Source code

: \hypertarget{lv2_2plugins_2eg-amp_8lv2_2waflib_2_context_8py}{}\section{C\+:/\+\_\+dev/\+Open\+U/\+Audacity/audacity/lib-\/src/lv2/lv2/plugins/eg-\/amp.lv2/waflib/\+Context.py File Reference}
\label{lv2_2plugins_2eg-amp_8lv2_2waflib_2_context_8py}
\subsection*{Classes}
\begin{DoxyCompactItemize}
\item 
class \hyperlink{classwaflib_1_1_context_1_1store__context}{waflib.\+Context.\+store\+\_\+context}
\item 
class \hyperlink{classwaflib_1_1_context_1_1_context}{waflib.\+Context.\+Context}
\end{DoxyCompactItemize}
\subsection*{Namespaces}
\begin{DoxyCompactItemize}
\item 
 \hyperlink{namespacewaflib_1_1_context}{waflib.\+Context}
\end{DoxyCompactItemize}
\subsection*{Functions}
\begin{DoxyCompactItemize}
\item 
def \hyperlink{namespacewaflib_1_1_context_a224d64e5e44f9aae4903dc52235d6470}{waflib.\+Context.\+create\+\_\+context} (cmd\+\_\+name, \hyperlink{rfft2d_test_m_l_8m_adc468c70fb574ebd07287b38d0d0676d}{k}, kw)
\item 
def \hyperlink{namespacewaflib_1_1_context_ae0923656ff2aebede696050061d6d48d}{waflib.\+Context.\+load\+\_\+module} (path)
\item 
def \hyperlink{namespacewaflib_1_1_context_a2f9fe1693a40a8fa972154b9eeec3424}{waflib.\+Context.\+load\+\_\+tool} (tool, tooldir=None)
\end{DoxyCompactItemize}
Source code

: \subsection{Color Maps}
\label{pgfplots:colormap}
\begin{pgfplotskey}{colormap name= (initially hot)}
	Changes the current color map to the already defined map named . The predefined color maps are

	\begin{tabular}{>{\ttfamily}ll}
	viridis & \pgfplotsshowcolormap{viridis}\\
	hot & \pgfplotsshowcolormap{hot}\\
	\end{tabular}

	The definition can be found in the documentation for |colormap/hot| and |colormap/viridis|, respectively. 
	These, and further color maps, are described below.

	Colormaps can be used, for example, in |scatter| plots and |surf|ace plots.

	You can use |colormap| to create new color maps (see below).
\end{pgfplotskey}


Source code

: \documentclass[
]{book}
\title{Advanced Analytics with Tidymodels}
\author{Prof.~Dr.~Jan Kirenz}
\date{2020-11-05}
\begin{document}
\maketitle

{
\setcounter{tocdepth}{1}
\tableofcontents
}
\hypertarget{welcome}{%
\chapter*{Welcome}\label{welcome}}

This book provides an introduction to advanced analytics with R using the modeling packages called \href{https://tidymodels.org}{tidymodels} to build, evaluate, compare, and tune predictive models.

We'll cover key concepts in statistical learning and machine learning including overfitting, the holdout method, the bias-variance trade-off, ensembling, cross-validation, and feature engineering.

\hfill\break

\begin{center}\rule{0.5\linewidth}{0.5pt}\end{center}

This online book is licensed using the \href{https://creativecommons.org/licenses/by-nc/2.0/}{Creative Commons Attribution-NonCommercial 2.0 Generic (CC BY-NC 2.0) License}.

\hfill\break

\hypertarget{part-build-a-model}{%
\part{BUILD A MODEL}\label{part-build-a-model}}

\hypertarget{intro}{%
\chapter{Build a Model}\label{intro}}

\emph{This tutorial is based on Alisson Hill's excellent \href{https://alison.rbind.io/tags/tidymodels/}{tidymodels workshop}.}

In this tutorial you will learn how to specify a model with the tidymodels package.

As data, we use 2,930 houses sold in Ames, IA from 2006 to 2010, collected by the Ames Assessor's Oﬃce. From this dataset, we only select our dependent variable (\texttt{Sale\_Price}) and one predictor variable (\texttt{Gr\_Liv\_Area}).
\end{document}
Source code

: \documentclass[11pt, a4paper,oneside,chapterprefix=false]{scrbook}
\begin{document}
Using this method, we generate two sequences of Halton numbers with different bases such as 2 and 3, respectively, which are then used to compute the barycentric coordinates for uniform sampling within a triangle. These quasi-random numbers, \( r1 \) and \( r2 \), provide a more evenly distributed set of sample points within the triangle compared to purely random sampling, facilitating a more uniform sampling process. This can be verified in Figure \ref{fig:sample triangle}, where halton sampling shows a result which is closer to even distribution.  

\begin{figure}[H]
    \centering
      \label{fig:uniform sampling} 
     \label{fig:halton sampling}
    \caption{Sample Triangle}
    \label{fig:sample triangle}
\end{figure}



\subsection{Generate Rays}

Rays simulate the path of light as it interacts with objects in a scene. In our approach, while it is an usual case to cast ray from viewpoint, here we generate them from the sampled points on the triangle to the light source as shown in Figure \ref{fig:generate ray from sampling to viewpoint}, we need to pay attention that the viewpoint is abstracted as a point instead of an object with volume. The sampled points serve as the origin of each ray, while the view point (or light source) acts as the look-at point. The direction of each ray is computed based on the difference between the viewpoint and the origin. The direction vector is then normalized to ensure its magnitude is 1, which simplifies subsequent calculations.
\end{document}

● ● ● ● ●

§ **TASK**:
Reproduce every line of the material exactly.

§ **EXERCISE RESPONSE**:
Source code

: \hypertarget{lv2_2plugins_2eg-amp_8lv2_2waflib_2_context_8py}{}\section{C\+:/\+\_\+dev/\+Open\+U/\+Audacity/audacity/lib-\/src/lv2/lv2/plugins/eg-\/amp.lv2/waflib/\+Context.py File Reference}
\label{lv2_2plugins_2eg-amp_8lv2_2waflib_2_context_8py}
\subsection*{Classes}
\begin{DoxyCompactItemize}
\item 
class \hyperlink{classwaflib_1_1_context_1_1store__context}{waflib.\+Context.\+store\+\_\+context}
\item 
class \hyperlink{classwaflib_1_1_context_1_1_context}{waflib.\+Context.\+Context}
\end{DoxyCompactItemize}
\subsection*{Namespaces}
\begin{DoxyCompactItemize}
\item 
 \hyperlink{namespacewaflib_1_1_context}{waflib.\+Context}
\end{DoxyCompactItemize}
\subsection*{Functions}
\begin{DoxyCompactItemize}
\item 
def \hyperlink{namespacewaflib_1_1_context_a224d64e5e44f9aae4903dc52235d6470}{waflib.\+Context.\+create\+\_\+context} (cmd\+\_\+name, \hyperlink{rfft2d_test_m_l_8m_adc468c70fb574ebd07287b38d0d0676d}{k}, kw)
\item 
def \hyperlink{namespacewaflib_1_1_context_ae0923656ff2aebede696050061d6d48d}{waflib.\+Context.\+load\+\_\+module} (path)
\item 
def \hyperlink{namespacewaflib_1_1_context_a2f9fe1693a40a8fa972154b9eeec3424}{waflib.\+Context.\+load\+\_\+tool} (tool, tooldir=None)
\end{DoxyCompactItemize}
Source code

: \subsection{Color Maps}
\label{pgfplots:colormap}
\begin{pgfplotskey}{colormap name= (initially hot)}
	Changes the current color map to the already defined map named . The predefined color maps are

	\begin{tabular}{>{\ttfamily}ll}
	viridis & \pgfplotsshowcolormap{viridis}\\
	hot & \pgfplotsshowcolormap{hot}\\
	\end{tabular}

	The definition can be found in the documentation for |colormap/hot| and |colormap/viridis|, respectively. 
	These, and further color maps, are described below.

	Colormaps can be used, for example, in |scatter| plots and |surf|ace plots.

	You can use |colormap| to create new color maps (see below).
\end{pgfplotskey}


Source code

: \documentclass[
]{book}
\title{Advanced Analytics with Tidymodels}
\author{Prof.~Dr.~Jan Kirenz}
\date{2020-11-05}
\begin{document}
\maketitle

{
\setcounter{tocdepth}{1}
\tableofcontents
}
\hypertarget{welcome}{%
\chapter*{Welcome}\label{welcome}}

This book provides an introduction to advanced analytics with R using the modeling packages called \href{https://tidymodels.org}{tidymodels} to build, evaluate, compare, and tune predictive models.

We'll cover key concepts in statistical learning and machine learning including overfitting, the holdout method, the bias-variance trade-off, ensembling, cross-validation, and feature engineering.

\hfill\break

\begin{center}\rule{0.5\linewidth}{0.5pt}\end{center}

This online book is licensed using the \href{https://creativecommons.org/licenses/by-nc/2.0/}{Creative Commons Attribution-NonCommercial 2.0 Generic (CC BY-NC 2.0) License}.

\hfill\break

\hypertarget{part-build-a-model}{%
\part{BUILD A MODEL}\label{part-build-a-model}}

\hypertarget{intro}{%
\chapter{Build a Model}\label{intro}}

\emph{This tutorial is based on Alisson Hill's excellent \href{https://alison.rbind.io/tags/tidymodels/}{tidymodels workshop}.}

In this tutorial you will learn how to specify a model with the tidymodels package.

As data, we use 2,930 houses sold in Ames, IA from 2006 to 2010, collected by the Ames Assessor's Oﬃce. From this dataset, we only select our dependent variable (\texttt{Sale\_Price}) and one predictor variable (\texttt{Gr\_Liv\_Area}).
\end{document}
Source code

: \documentclass[11pt, a4paper,oneside,chapterprefix=false]{scrbook}
\begin{document}
Using this method, we generate two sequences of Halton numbers with different bases such as 2 and 3, respectively, which are then used to compute the barycentric coordinates for uniform sampling within a triangle. These quasi-random numbers, \( r1 \) and \( r2 \), provide a more evenly distributed set of sample points within the triangle compared to purely random sampling, facilitating a more uniform sampling process. This can be verified in Figure \ref{fig:sample triangle}, where halton sampling shows a result which is closer to even distribution.  

\begin{figure}[H]
    \centering
      \label{fig:uniform sampling} 
     \label{fig:halton sampling}
    \caption{Sample Triangle}
    \label{fig:sample triangle}
\end{figure}



\subsection{Generate Rays}

Rays simulate the path of light as it interacts with objects in a scene. In our approach, while it is an usual case to cast ray from viewpoint, here we generate them from the sampled points on the triangle to the light source as shown in Figure \ref{fig:generate ray from sampling to viewpoint}, we need to pay attention that the viewpoint is abstracted as a point instead of an object with volume. The sampled points serve as the origin of each ray, while the view point (or light source) acts as the look-at point. The direction of each ray is computed based on the difference between the viewpoint and the origin. The direction vector is then normalized to ensure its magnitude is 1, which simplifies subsequent calculations.
\end{document}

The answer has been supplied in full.